[GIVEN ENTRIES Boundary: Start]

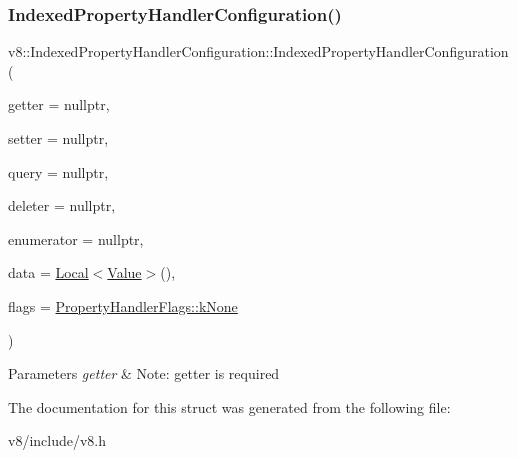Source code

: \subsubsection{\texorpdfstring{Indexed\+Property\+Handler\+Configuration()}{IndexedPropertyHandlerConfiguration()}}
{\footnotesize\ttfamily v8\+::\+Indexed\+Property\+Handler\+Configuration\+::\+Indexed\+Property\+Handler\+Configuration (\begin{DoxyParamCaption}\item[{\mbox{\hyperlink{namespacev8_a48e7816ba64447bf32a25d194588daaf}{Indexed\+Property\+Getter\+Callback}}}]{getter = {\ttfamily nullptr},  }\item[{\mbox{\hyperlink{namespacev8_a4ac7cc6185ebc8b6a199f9fa8e6bf5c3}{Indexed\+Property\+Setter\+Callback}}}]{setter = {\ttfamily nullptr},  }\item[{\mbox{\hyperlink{namespacev8_a980b62c33eb664783e61e25c3b27f9ee}{Indexed\+Property\+Query\+Callback}}}]{query = {\ttfamily nullptr},  }\item[{\mbox{\hyperlink{namespacev8_a53863728de14cde48dd6543207b2f2da}{Indexed\+Property\+Deleter\+Callback}}}]{deleter = {\ttfamily nullptr},  }\item[{\mbox{\hyperlink{namespacev8_adbb0a6d5537371953f9ba807d4f6275e}{Indexed\+Property\+Enumerator\+Callback}}}]{enumerator = {\ttfamily nullptr},  }\item[{\mbox{\hyperlink{classv8_1_1Local}{Local}}$<$ \mbox{\hyperlink{classv8_1_1Value}{Value}} $>$}]{data = {\ttfamily \mbox{\hyperlink{classv8_1_1Local}{Local}}$<$\mbox{\hyperlink{classv8_1_1Value}{Value}}$>$()},  }\item[{\mbox{\hyperlink{namespacev8_af4789f0aeb8680e353901a35810cac1a}{Property\+Handler\+Flags}}}]{flags = {\ttfamily \mbox{\hyperlink{namespacev8_af4789f0aeb8680e353901a35810cac1aa35c3ace1970663a16e5c65baa5941b13}{Property\+Handler\+Flags\+::k\+None}}} }\end{DoxyParamCaption})\hspace{0.3cm}{\ttfamily [inline]}}


\begin{DoxyParams}{Parameters}
{\em getter} & Note\+: getter is required \\
\hline
\end{DoxyParams}


The documentation for this struct was generated from the following file\+:\begin{DoxyCompactItemize}
\item 
v8/include/v8.\+h\end{DoxyCompactItemize}
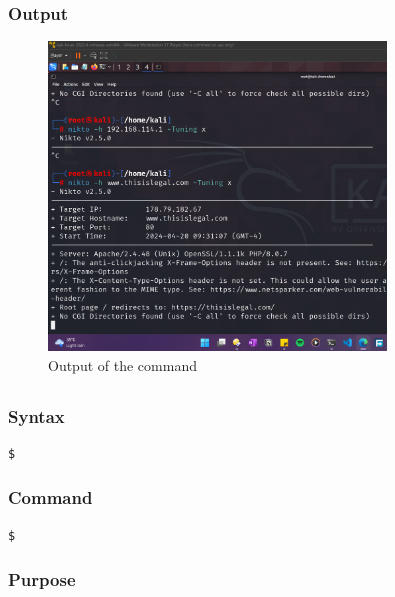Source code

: \documentclass[11pt]{article}
\begin{document}
\subsubsection*{Output}
\begin{figure}[H]
    \centering
    \includegraphics[width=0.8\textwidth]{assignment 8.png}
    \caption{Output of the command}
    \label{fig:1}
\end{figure}

\subsection{}

\subsubsection*{Syntax}
\begin{verbatim}
$
\end{verbatim}

\subsubsection*{Command}
\begin{verbatim}
$
\end{verbatim}

\subsubsection*{Purpose}
\end{document}
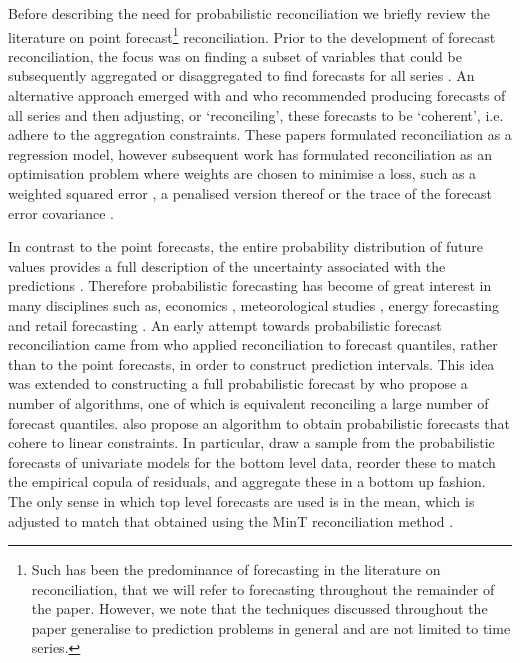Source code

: \documentclass[12pt]{article}
\theoremstyle{definition}
\begin{document}
Before describing the need for probabilistic reconciliation we briefly review the literature on point forecast\footnote{Such has been the predominance of forecasting in the literature on reconciliation, that we will refer to forecasting throughout the remainder of the paper.  However, we note that the techniques discussed throughout the paper generalise to prediction problems in general and are not limited to time series.} reconciliation.  Prior to the development of forecast reconciliation, the focus was on finding a subset of variables that could be subsequently aggregated or disaggregated to find forecasts for all series \citep[see][and references therin]{Dunn1976,Gross1990}.  An alternative approach emerged with \cite{AthEtAl2009} and \cite{HynEtAl2011} who recommended producing forecasts of all series and then adjusting, or `reconciling', these forecasts to be `coherent', i.e. adhere to the aggregation constraints. These papers formulated reconciliation as a regression model, however subsequent work has formulated reconciliation as an optimisation problem where weights are chosen to minimise a loss, such as a weighted squared error \citep{VanErven2015a,nystrup2020}, a penalised version thereof \citep{bentaiebkoo} or the trace of the forecast error covariance \citep{WicEtAl2019}. 

In contrast to the point forecasts, the entire probability distribution of future values provides a full description of the uncertainty associated with the predictions \citep{Abramson1995, Gneiting2014}. Therefore probabilistic forecasting has become of great interest in many disciplines such as, economics \citep{zarnowitz1987, rossi2014}, meteorological studies \citep{pinson2009, mclean2013}, energy forecasting \citep{wytock2013, BenTaieb2017} and retail forecasting \citep{bose2017}. An early attempt towards probabilistic forecast reconciliation came from \cite{ShaHyn2017} who applied reconciliation to forecast quantiles, rather than to the point forecasts, in order to construct prediction intervals.  This idea was extended to constructing a full probabilistic forecast by \citet{JeoEtAl2019} who propose a number of algorithms, one of which is equivalent reconciling a large number of forecast quantiles.  \citet{Taieb2017} also propose an algorithm to obtain probabilistic forecasts that cohere to linear constraints. In particular, \citet{Taieb2017} draw a sample from the probabilistic forecasts of univariate models for the bottom level data, reorder these to match the empirical copula of residuals, and aggregate these in a bottom up fashion.  The only sense in which top level forecasts are used is in the mean, which is adjusted to match that obtained using the MinT reconciliation method \citep{WicEtAl2019}.
\end{document}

[GIVEN ENTRIES Boundary: End]

_WHAT YOU WILL DO_
The listing must be repeated word for word, and none of its pictures may appear in the copy.

_WORKED SOLUTION_
Source code

: \subsubsection{\texorpdfstring{Indexed\+Property\+Handler\+Configuration()}{IndexedPropertyHandlerConfiguration()}}
{\footnotesize\ttfamily v8\+::\+Indexed\+Property\+Handler\+Configuration\+::\+Indexed\+Property\+Handler\+Configuration (\begin{DoxyParamCaption}\item[{\mbox{\hyperlink{namespacev8_a48e7816ba64447bf32a25d194588daaf}{Indexed\+Property\+Getter\+Callback}}}]{getter = {\ttfamily nullptr},  }\item[{\mbox{\hyperlink{namespacev8_a4ac7cc6185ebc8b6a199f9fa8e6bf5c3}{Indexed\+Property\+Setter\+Callback}}}]{setter = {\ttfamily nullptr},  }\item[{\mbox{\hyperlink{namespacev8_a980b62c33eb664783e61e25c3b27f9ee}{Indexed\+Property\+Query\+Callback}}}]{query = {\ttfamily nullptr},  }\item[{\mbox{\hyperlink{namespacev8_a53863728de14cde48dd6543207b2f2da}{Indexed\+Property\+Deleter\+Callback}}}]{deleter = {\ttfamily nullptr},  }\item[{\mbox{\hyperlink{namespacev8_adbb0a6d5537371953f9ba807d4f6275e}{Indexed\+Property\+Enumerator\+Callback}}}]{enumerator = {\ttfamily nullptr},  }\item[{\mbox{\hyperlink{classv8_1_1Local}{Local}}$<$ \mbox{\hyperlink{classv8_1_1Value}{Value}} $>$}]{data = {\ttfamily \mbox{\hyperlink{classv8_1_1Local}{Local}}$<$\mbox{\hyperlink{classv8_1_1Value}{Value}}$>$()},  }\item[{\mbox{\hyperlink{namespacev8_af4789f0aeb8680e353901a35810cac1a}{Property\+Handler\+Flags}}}]{flags = {\ttfamily \mbox{\hyperlink{namespacev8_af4789f0aeb8680e353901a35810cac1aa35c3ace1970663a16e5c65baa5941b13}{Property\+Handler\+Flags\+::k\+None}}} }\end{DoxyParamCaption})\hspace{0.3cm}{\ttfamily [inline]}}


\begin{DoxyParams}{Parameters}
{\em getter} & Note\+: getter is required \\
\hline
\end{DoxyParams}


The documentation for this struct was generated from the following file\+:\begin{DoxyCompactItemize}
\item 
v8/include/v8.\+h\end{DoxyCompactItemize}
Source code

: \documentclass[11pt]{article}
\begin{document}
\subsubsection*{Output}
\begin{figure}[H]
    \centering
    \includegraphics[width=0.8\textwidth]{assignment 8.png}
    \caption{Output of the command}
    \label{fig:1}
\end{figure}

\subsection{}

\subsubsection*{Syntax}
\begin{verbatim}
$
\end{verbatim}

\subsubsection*{Command}
\begin{verbatim}
$
\end{verbatim}

\subsubsection*{Purpose}
\end{document}
Source code

: \documentclass[12pt]{article}
\theoremstyle{definition}
\begin{document}
Before describing the need for probabilistic reconciliation we briefly review the literature on point forecast\footnote{Such has been the predominance of forecasting in the literature on reconciliation, that we will refer to forecasting throughout the remainder of the paper.  However, we note that the techniques discussed throughout the paper generalise to prediction problems in general and are not limited to time series.} reconciliation.  Prior to the development of forecast reconciliation, the focus was on finding a subset of variables that could be subsequently aggregated or disaggregated to find forecasts for all series \citep[see][and references therin]{Dunn1976,Gross1990}.  An alternative approach emerged with \cite{AthEtAl2009} and \cite{HynEtAl2011} who recommended producing forecasts of all series and then adjusting, or `reconciling', these forecasts to be `coherent', i.e. adhere to the aggregation constraints. These papers formulated reconciliation as a regression model, however subsequent work has formulated reconciliation as an optimisation problem where weights are chosen to minimise a loss, such as a weighted squared error \citep{VanErven2015a,nystrup2020}, a penalised version thereof \citep{bentaiebkoo} or the trace of the forecast error covariance \citep{WicEtAl2019}. 

In contrast to the point forecasts, the entire probability distribution of future values provides a full description of the uncertainty associated with the predictions \citep{Abramson1995, Gneiting2014}. Therefore probabilistic forecasting has become of great interest in many disciplines such as, economics \citep{zarnowitz1987, rossi2014}, meteorological studies \citep{pinson2009, mclean2013}, energy forecasting \citep{wytock2013, BenTaieb2017} and retail forecasting \citep{bose2017}. An early attempt towards probabilistic forecast reconciliation came from \cite{ShaHyn2017} who applied reconciliation to forecast quantiles, rather than to the point forecasts, in order to construct prediction intervals.  This idea was extended to constructing a full probabilistic forecast by \citet{JeoEtAl2019} who propose a number of algorithms, one of which is equivalent reconciling a large number of forecast quantiles.  \citet{Taieb2017} also propose an algorithm to obtain probabilistic forecasts that cohere to linear constraints. In particular, \citet{Taieb2017} draw a sample from the probabilistic forecasts of univariate models for the bottom level data, reorder these to match the empirical copula of residuals, and aggregate these in a bottom up fashion.  The only sense in which top level forecasts are used is in the mean, which is adjusted to match that obtained using the MinT reconciliation method \citep{WicEtAl2019}.
\end{document}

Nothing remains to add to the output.